Michael Fullan is familiar to many in education (for those not familiar, here is a list of freely available articles). He has long been an influential reformer in Canada and is currently Special Advisor to the Premier and Minister of Education in Ontario. Fullan’s May 2011 paper, Choosing the wrong drivers for whole system reform, tackles a topic many educators are looking at as we look beyond class, or even school reform. In his paper, Fullan lays out four criteria which, he argues, must be met by the drivers for change and reform at a district or system level:
- foster intrinsic motivation of teachers and students;
- engage educators and students in continuous improvement of instruction and learning;
- inspire collective or team work; and
- affect teachers and students — 100 per cent
His examination of the wrong drivers is compelling. He suggests his list of the four wrong drivers of change have a lot of appeal and will be hard to dislodge:
- accountability (vs capacity building)
- individual teacher and leadership quality (vs group quality)
- technology (vs instruction)
- fragmented strategies (vs systemic)
Fullan says, “The four wrong drivers are not forever wrong. They are just badly placed as lead drivers. The four right drivers — capacity building, group work, pedagogy, and systemness — are the anchors of whole system reform.”

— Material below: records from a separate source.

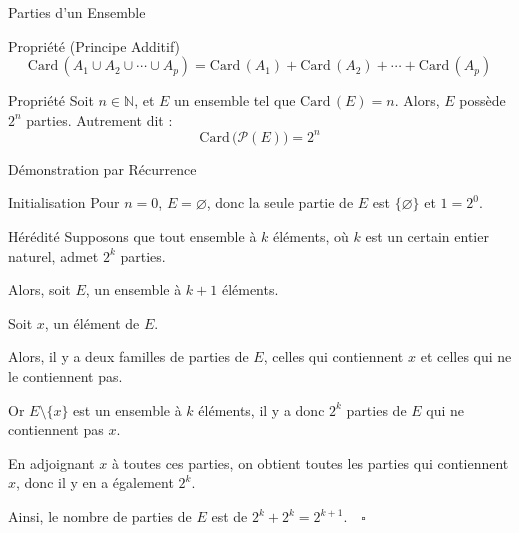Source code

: \documentclass{cours}
\begin{document}
\begin{Gpartie}{Parties d'un Ensemble}
\begin{Spartie}{Propriété (Principe Additif)}
            \[\mathrm{Card}\,\left(A_1\cup A_2\cup\dotsb\cup A_p\right)=\mathrm{Card}\,(A_1)+\mathrm{Card}\,(A_2)+\dotsb+\mathrm{Card}\,\left(A_p\right)\]
        \end{Spartie}
        \begin{Spartie}{Propriété}
            Soit $n\in\mathbb{N}$, et $E$ un ensemble tel que $\mathrm{Card}\,(E)=n$. Alors, $E$ possède $2^n$ parties. Autrement dit :
            \[\mathrm{Card}\,\big(\mathcal{P}(E)\big)=2^n\]
            \begin{SSpartie}{Démonstration par Récurrence}
                \begin{SSSpartie}{Initialisation}
                    Pour $n=0$, $E=\varnothing$, donc la seule partie de $E$ est $\big\{\varnothing\big\}$ et $1=2^0$.
                \end{SSSpartie}
                \begin{SSSpartie}{Hérédité}
                    Supposons que tout ensemble à $k$ éléments, où $k$ est un certain entier naturel, admet $2^k$ parties.

                    Alors, soit $E$, un ensemble à $k+1$ éléments.

                    Soit $x$, un élément de $E$.

                    Alors, il y a deux familles de parties de $E$, celles qui contiennent $x$ et celles qui ne le contiennent pas.

                    Or $E\setminus\big\{x\big\}$ est un ensemble à $k$ éléments, il y a donc $2^k$ parties de $E$ qui ne contiennent pas $x$.

                    En adjoignant $x$ à toutes ces parties, on obtient toutes les parties qui contiennent $x$, donc il y en a également $2^k$.
                    
                    Ainsi, le nombre de parties de $E$ est de $2^k+2^k=2^{k+1}$.$\quad\square$
                \end{SSSpartie}
            \end{SSpartie}
        \end{Spartie}
    \end{Gpartie}
\end{document}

All four of the ‘wrong’ and ‘right’ drivers are worthy of consideration, but I was particularly struck and reassured by his view of technology as a wrong driver, and rather instruction and smart pedagogy that must be the driver supported by technology. Fullan says, “Technology as solution is the more seductive partner.” He argues what we have been arguing in our district, “Teachers need to get grounded in instruction, so they can figure out with students how best to engage technology.” Of course, it is often simpler to discuss who has what tools rather than the pedagogy. Fullan, is clear that technology should not drive system change, but is also clear that we should “go all out to power new pedagogical innovations with technology.”
Key leaders can make a huge difference at this critical juncture. Jettison blatant merit pay, reduce excessive testing, don’t depend on teacher appraisal as a driver, and don’t treat world-class standards as a panacea. Instead, make the instruction-assessment nexus the core driver, and back this up with a system that mobilizes the masses to make the moral imperative a reality. Change the very culture of the teaching profession. Do so forcefully and you will find many allies. It is time to embrace, and relentlessly commit to the right drivers.
In a presentation last week, I discussed the changes we have seen in reform and focus in British Columbia. We moved from a system of school accreditation, to district accountability, to where we are now, considering system-wide reform. And this system-wide reform in British Columbia does not have us standing out there alone — there are similar conversations in other high-performing jurisdictions from Alberta and Ontario, to Finland.
Fullan’s list, while not breaking a lot of new ground for educators, is a good reminder of what should and shouldn’t drive our changes. The challenge is making them, in appropriate combination, come to life.